Now what is the advantage of using these new masala bonds over the initial methods?
The advantage is that that of the currency risk. Since the Indian entity will return the dollar equivalent of Rs 11 crores, this means that if in a year if there is any fluctuation in the currencies whether large or small, the risk lies with the overseas investor and not the Indian entity.
How the name came?
- IFC issued a Rs 1,000 crore bond to fund infrastructure projects in India. These bonds were listed on the London Stock Exchange (LSE).
- IFC then named them Masala bonds to give a local flavour by calling to mind Indian culture and cuisine.
- This kind of naming has been done before also. IFC’s Chinese yuan-denominated bonds are called Dim sum bonds, Japanese yen-denominated bonds are called Samurai.
- Before the word masala, some names like Samosa, Ganga, and Peacock were also in line to be attached to these rupee-denominated bonds.
The Reserve Bank of India has issued certain guidelines allowing the Indian entities to issue masala bonds:
- Any corporate or body corporate as well as Real Estate Investment Trusts (REITs) and Infrastructure Investment Trusts (InvITs) can issue such off-shore rupee denominated bonds.
- Banks incorporated in India will not have access to these bonds.
- Indian banks, however, can act as arranger and underwriter.
- The minimum maturity period is 3 years.
- Companies can raise under the automatic route (i.e., without prior approval) an amount equivalent to USD 50 billion (till April 2016 it was USD 750 million) per annum.
- Cases beyond this limit would require prior approval of the Reserve Bank.
- Masala bonds are a step to help internationalize the Indian rupee and also deepen the Indian financial system.
- They are the first rupee bonds listed on the London Stock Exchange.
- They can be issued for three or five or seven-year maturities.
- The first Masala bonds were issued on 10 November 2014 under IFC’s $2 billion offshore rupee program.
- They are different from External Commercial Borrowings (ECB) in a way that in ECB the currency risk lies with the Indian issuer while in case of masala bonds, the currency risk lies with the overseas investor.
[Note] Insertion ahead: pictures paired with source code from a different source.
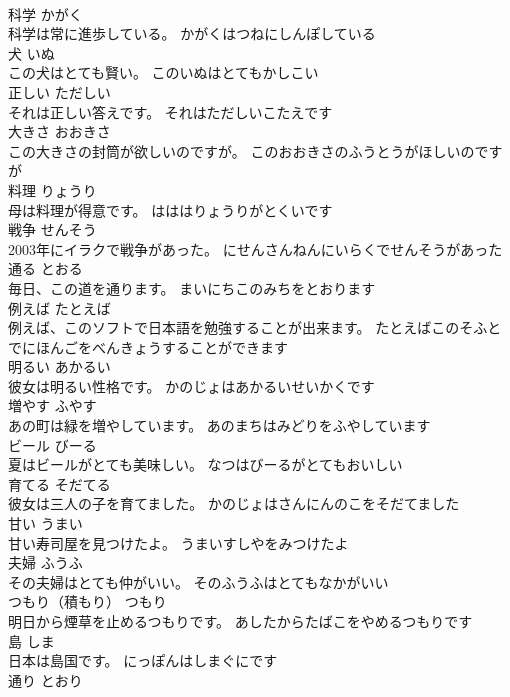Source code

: \documentclass[8pt]{extreport}
\begin{document}
\begin{CJK}{UTF8}{min}
\\	科学	かがく	
\\	科学は常に進歩している。	かがくはつねにしんぽしている	
\\	犬	いぬ	
\\	この犬はとても賢い。	このいぬはとてもかしこい	
\\	正しい	ただしい	
\\	それは正しい答えです。	それはただしいこたえです	
\\	大きさ	おおきさ	
\\	この大きさの封筒が欲しいのですが。	このおおきさのふうとうがほしいのですが	
\\	料理	りょうり	
\\	母は料理が得意です。	はははりょうりがとくいです	
\\	戦争	せんそう	
\\	2003年にイラクで戦争があった。	にせんさんねんにいらくでせんそうがあった	
\\	通る	とおる	
\\	毎日、この道を通ります。	まいにちこのみちをとおります	
\\	例えば	たとえば	
\\	例えば、このソフトで日本語を勉強することが出来ます。	たとえばこのそふとでにほんごをべんきょうすることができます	
\\	明るい	あかるい	
\\	彼女は明るい性格です。	かのじょはあかるいせいかくです	
\\	増やす	ふやす	
\\	あの町は緑を増やしています。	あのまちはみどりをふやしています	
\\	ビール	びーる	
\\	夏はビールがとても美味しい。	なつはびーるがとてもおいしい	
\\	育てる	そだてる	
\\	彼女は三人の子を育てました。	かのじょはさんにんのこをそだてました	
\\	甘い	うまい	
\\	甘い寿司屋を見つけたよ。	うまいすしやをみつけたよ	
\\	夫婦	ふうふ	
\\	その夫婦はとても仲がいい。	そのふうふはとてもなかがいい	
\\	つもり（積もり）	つもり	
\\	明日から煙草を止めるつもりです。	あしたからたばこをやめるつもりです	
\\	島	しま	
\\	日本は島国です。	にっぽんはしまぐにです	
\\	通り	とおり	

\end{CJK}
\end{document}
- Like ECB, masala bonds also provide cheaper funding as compared to domestic markets.
- Though currency risk lies with the investor, but then also the overseas investor has many advantages like they have very few investment options in other countries due to weak economic conditions globally.
- Coinciding with Prime Minister Narendra Modi’s visit to the UK last year, organisations such as HDFC, Yes Bank, and the Railways had announced they were going to raise funds through this route from the London market.